The Politics of Community-making in New Urban India
Routledge (Verlag)
978-0-367-51796-0 (ISBN)
This book explores the relationship between the production of new urban spaces and illiberal community-making in contemporary India. It is based on an ethnographic study in Noida, a city at the eastern fringe of the state of Uttar Pradesh, bordering national capital Delhi.
The book demonstrates a flexible planning approach being central to the entrepreneurial turn in India’s post-liberalisation urbanisation, whereby a small-scale industrial township is transformed into a real-estate driven modern city. Its real point of departure, however, is in the argument that this turn can enable a form of illiberal community-making in new cities that are quite different from older metropolises.
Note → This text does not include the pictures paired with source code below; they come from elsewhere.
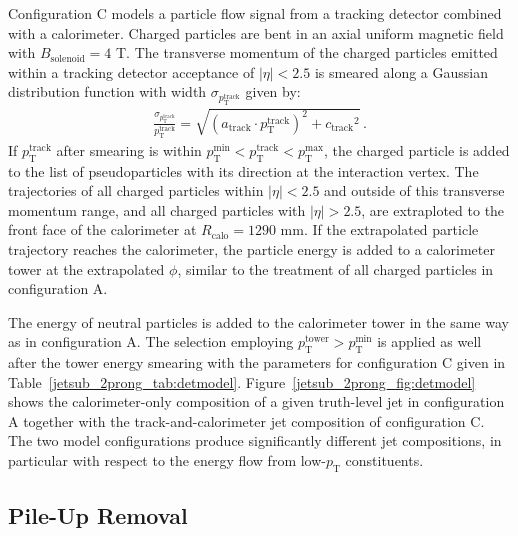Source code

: \documentclass[11pt,letterpaper]{article}
\begin{document}
Configuration C models a particle flow signal from a tracking detector combined with a calorimeter. 
Charged particles are bent in an axial uniform magnetic field with $B_{\text{solenoid}} = 4$ T.
The transverse momentum of the charged particles emitted within a tracking detector acceptance of $|\eta|<2.5$
is smeared along a Gaussian distribution function with width $\sigma_{\ensuremath{p_{\text{T}}^{\text{track}}}}$ given by:
\begin{align}
  \frac{\sigma_{\ensuremath{p_{\text{T}}^{\text{track}}}}}{\ensuremath{p_{\text{T}}^{\text{track}}}} = \sqrt{(\ensuremath{a_{\text{track}}}\cdot\ensuremath{p_{\text{T}}^{\text{track}}})^{2} + \ensuremath{c_{\text{track}}}^{2}}\,.
  \label{jetsub_2prong_eq:trkreso}
\end{align} 
If \ensuremath{p_{\text{T}}^{\text{track}}}{} after smearing is within $\ensuremath{p_{\text{T}}^{\text{min}}} < \ensuremath{p_{\text{T}}^{\text{track}}} < \ensuremath{p_{\text{T}}^{\text{max}}}$, the charged particle is added to the list of pseudoparticles with its direction at the interaction vertex. 
The trajectories of all charged particles within $|\eta| < 2.5$ and outside of this transverse momentum range, 
and all charged particles with $|\eta| > 2.5$, are extraploted to the front face of the calorimeter at $R_{\text{calo}} = 1290$ mm.
If the extrapolated particle trajectory reaches the calorimeter, the particle energy is added to a calorimeter tower at the extrapolated $\phi$, similar to the treatment of all charged particles in configuration A.

The energy of neutral particles is added to the calorimeter tower in the same way as in configuration A. 
The selection employing $\ensuremath{p_{\text{T}}^{\text{tower}}} > \ensuremath{p_{\text{T}}^{\text{min}}}$ is applied as well after the tower energy smearing with the parameters for configuration C given in Table~\ref{jetsub_2prong_tab:detmodel}. 
Figure~\ref{jetsub_2prong_fig:detmodel} shows the calorimeter-only composition of a given truth-level jet in configuration A together with the track-and-calorimeter jet composition of configuration C.
The two model configurations produce significantly different jet compositions, in particular with respect to the energy flow from low-\ensuremath{p_{\text{T}}}{} constituents.










\subsection{Pile-Up Removal}\label{jetsub_2prong_sec:pu_tech}
\end{document}
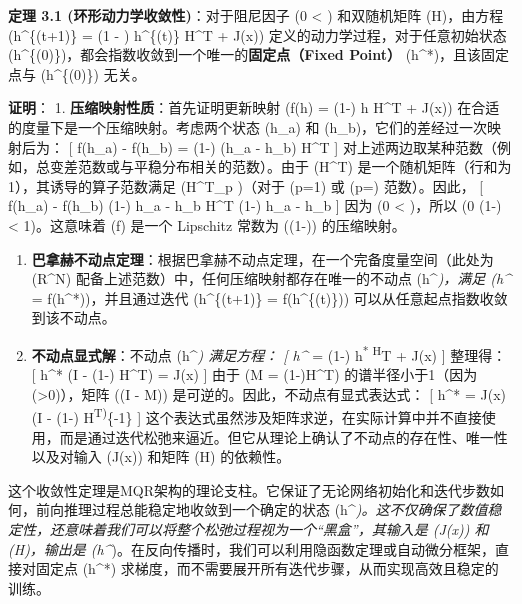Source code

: \documentclass[
  12pt,
]{article}
\begin{document}
\textbf{定理 3.1 (环形动力学收敛性)}：对于阻尼因子 (0 \textless{}
\alpha {}) 和双随机矩阵 (H)，由方程 (h\^{}\{(t+1)\} = (1 - \alpha)
h\^{}\{(t)\} H\^{}T + \alpha J(x))
定义的动力学过程，对于任意初始状态
(h\^{}\{(0)\})，都会指数收敛到一个唯一的\textbf{固定点（Fixed Point）}
(h\^{}*)，且该固定点与 (h\^{}\{(0)\}) 无关。

\textbf{证明}： 1. \textbf{压缩映射性质}：首先证明更新映射 (f(h) =
(1-\alpha) h H\^{}T + \alpha J(x))
在合适的度量下是一个压缩映射。考虑两个状态 (h\_a) 和
(h\_b)，它们的差经过一次映射后为： {[} f(h\_a) - f(h\_b) = (1-\alpha)
(h\_a - h\_b) H\^{}T {]}
对上述两边取某种范数（例如，总变差范数或与平稳分布相关的范数）。由于
(H\^{}T) 是一个随机矩阵（行和为1），其诱导的算子范数满足
(\textbar H\^{}T\textbar\_p )（对于 (p=1) 或 (p=\infty)
范数）。因此， {[} \textbar f(h\_a) - f(h\_b)\textbar{} \leq (1-\alpha)
\textbar h\_a - h\_b\textbar{} \textbar H\^{}T\textbar{} \leq (1-\alpha)
\textbar h\_a - h\_b\textbar{} {]} 因为 (0 \textless{}
\alpha {})，所以 (0 \leq (1-\alpha) \textless{} 1)。这意味着 (f)
是一个 Lipschitz 常数为 ((1-\alpha)) 的压缩映射。

\begin{enumerate}
\def\labelenumi{\arabic{enumi}.}
\setcounter{enumi}{1}
\item
  \textbf{巴拿赫不动点定理}：根据巴拿赫不动点定理，在一个完备度量空间（此处为
  (R\^{}N) 配备上述范数）中，任何压缩映射都存在唯一的不动点
  (h\^{}\emph{)，满足 (h\^{}} = f(h\^{}*))，并且通过迭代 (h\^{}\{(t+1)\}
  = f(h\^{}\{(t)\})) 可以从任意起点指数收敛到该不动点。
\item
  \textbf{不动点显式解}：不动点 (h\^{}\emph{) 满足方程： {[} h\^{}} =
  (1-\alpha) h\textsuperscript{* H}T + \alpha J(x) {]}
  整理得： {[} h\^{}* (I - (1-\alpha) H\^{}T) = \alpha J(x)
  {]} 由于 (M = (1-\alpha)H\^{}T) 的谱半径小于1（因为
  (\alpha\textgreater0)），矩阵 ((I - M))
  是可逆的。因此，不动点有显式表达式： {[} h\^{}* =
  \alpha J(x) (I - (1-\alpha) H\textsuperscript{T)}\{-1\} {]}
  这个表达式虽然涉及矩阵求逆，在实际计算中并不直接使用，而是通过迭代松弛来逼近。但它从理论上确认了不动点的存在性、唯一性以及对输入
  (J(x)) 和矩阵 (H) 的依赖性。
\end{enumerate}

这个收敛性定理是MQR架构的理论支柱。它保证了无论网络初始化和迭代步数如何，前向推理过程总能稳定地收敛到一个确定的状态
(h\^{}\emph{)。这不仅确保了数值稳定性，还意味着我们可以将整个松弛过程视为一个``黑盒''，其输入是
(J(x)) 和 (H)，输出是
(h\^{}})。在反向传播时，我们可以利用隐函数定理或自动微分框架，直接对固定点
(h\^{}*) 求梯度，而不需要展开所有迭代步骤，从而实现高效且稳定的训练。
\end{document}
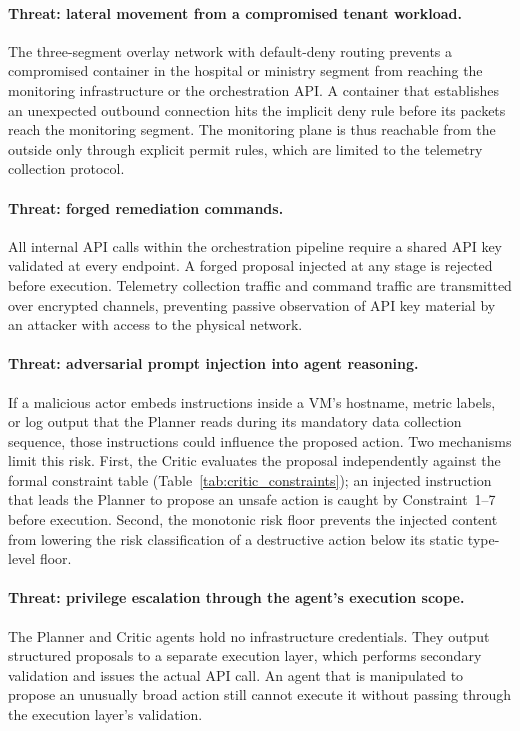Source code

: \documentclass[12pt,a4paper]{report}
\begin{document}
\paragraph{Threat: lateral movement from a compromised tenant workload.}
The three-segment overlay network with default-deny routing prevents a compromised
container in the hospital or ministry segment from reaching the monitoring
infrastructure or the orchestration API. A container that establishes an unexpected
outbound connection hits the implicit deny rule before its packets reach the
monitoring segment. The monitoring plane is thus reachable from the outside only
through explicit permit rules, which are limited to the telemetry collection protocol.

\paragraph{Threat: forged remediation commands.}
All internal API calls within the orchestration pipeline require a shared API key
validated at every endpoint. A forged proposal injected at any stage is rejected
before execution. Telemetry collection traffic and command traffic are transmitted
over encrypted channels, preventing passive observation of API key material by
an attacker with access to the physical network.

\paragraph{Threat: adversarial prompt injection into agent reasoning.}
If a malicious actor embeds instructions inside a VM's hostname, metric labels, or
log output that the Planner reads during its mandatory data collection sequence, those
instructions could influence the proposed action. Two mechanisms limit this risk.
First, the Critic evaluates the proposal independently against the formal constraint
table (Table~\ref{tab:critic_constraints}); an injected instruction that leads the
Planner to propose an unsafe action is caught by Constraint~1--7 before execution.
Second, the monotonic risk floor prevents the injected content from lowering the risk
classification of a destructive action below its static type-level floor.

\paragraph{Threat: privilege escalation through the agent's execution scope.}
The Planner and Critic agents hold no infrastructure credentials. They output
structured proposals to a separate execution layer, which performs secondary
validation and issues the actual API call. An agent that is manipulated to propose
an unusually broad action still cannot execute it without passing through the execution
layer's validation.
\end{document}
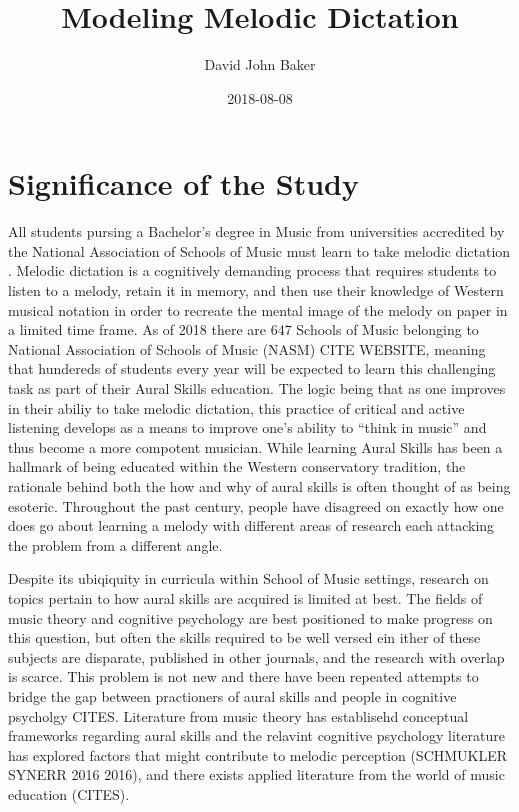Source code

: \documentclass[]{book}
\title{Modeling Melodic Dictation}
\author{David John Baker}
\date{2018-08-08}
\theoremstyle{definition}
\theoremstyle{definition}
\theoremstyle{definition}
\theoremstyle{remark}
\begin{document}
\maketitle

{
\setcounter{tocdepth}{1}
\tableofcontents
}
\hypertarget{significance-of-the-study}{%
\chapter{Significance of the Study}\label{significance-of-the-study}}

All students pursing a Bachelor's degree in Music from universities
accredited by the National Association of Schools of Music must learn to
take melodic dictation \citep[ Section
VIII.6.B.2.A]{NationalAssociationSchools2018}. Melodic dictation is a
cognitively demanding process that requires students to listen to a
melody, retain it in memory, and then use their knowledge of Western
musical notation in order to recreate the mental image of the melody on
paper in a limited time frame. As of 2018 there are 647 Schools of Music
belonging to National Association of Schools of Music (NASM) CITE
WEBSITE, meaning that hundereds of students every year will be expected
to learn this challenging task as part of their Aural Skills education.
The logic being that as one improves in their abiliy to take melodic
dictation, this practice of critical and active listening develops as a
means to improve one's ability to ``think in music'' and thus become a
more compotent musician. While learning Aural Skills has been a hallmark
of being educated within the Western conservatory tradition, the
rationale behind both the how and why of aural skills is often thought
of as being esoteric. Throughout the past century, people have disagreed
on exactly how one does go about learning a melody with different areas
of research each attacking the problem from a different angle.

Despite its ubiqiquity in curricula within School of Music settings,
research on topics pertain to how aural skills are acquired is limited
at best. The fields of music theory and cognitive psychology are best
positioned to make progress on this question, but often the skills
required to be well versed ein ither of these subjects are disparate,
published in other journals, and the research with overlap is scarce.
This problem is not new and there have been repeated attempts to bridge
the gap between practioners of aural skills and people in cognitive
psycholgy CITES. Literature from music theory has establisehd conceptual
frameworks regarding aural skills
\citet{karpinskiAuralSkillsAcquisition2000} and the relavint cognitive
psychology literature has explored factors that might contribute to
melodic perception (SCHMUKLER SYNERR 2016 2016), and there exists
applied literature from the world of music education (CITES).
\end{document}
Exclusivist forms of solidarity and symbolic boundary construction - stemming from the differences across communities as well as their internal heterogeneities - form the crux of this process, which is examined in three distinct but often interspersed socio-spatial forms: planned middle-class residential quarters, ‘urban villages’ and migrant squatter colonies.
The book combines radical geographical conceptualisations of social production of space and neoliberal urbanism with sociological and anthropological approaches to urban community-making. It will be of interest to researchers in development studies, sociology, urban studies, as well as readers interested in society and politics of contemporary India/South Asia.
Ritanjan Das is a Senior Lecturer at the Faculty of Business and Law, University of Portsmouth, UK. He is the author of Neoliberalism and the Transforming Left in India: A Contradictory Manifesto (2018), also published by Routledge. Nilotpal Kumar is an Associate Professor at the School of Development, Azim Premji University, Bangalore, India. He is the author of Unravelling Farmer suicides in India: Egoism and Masculinity in Peasant Life (2017).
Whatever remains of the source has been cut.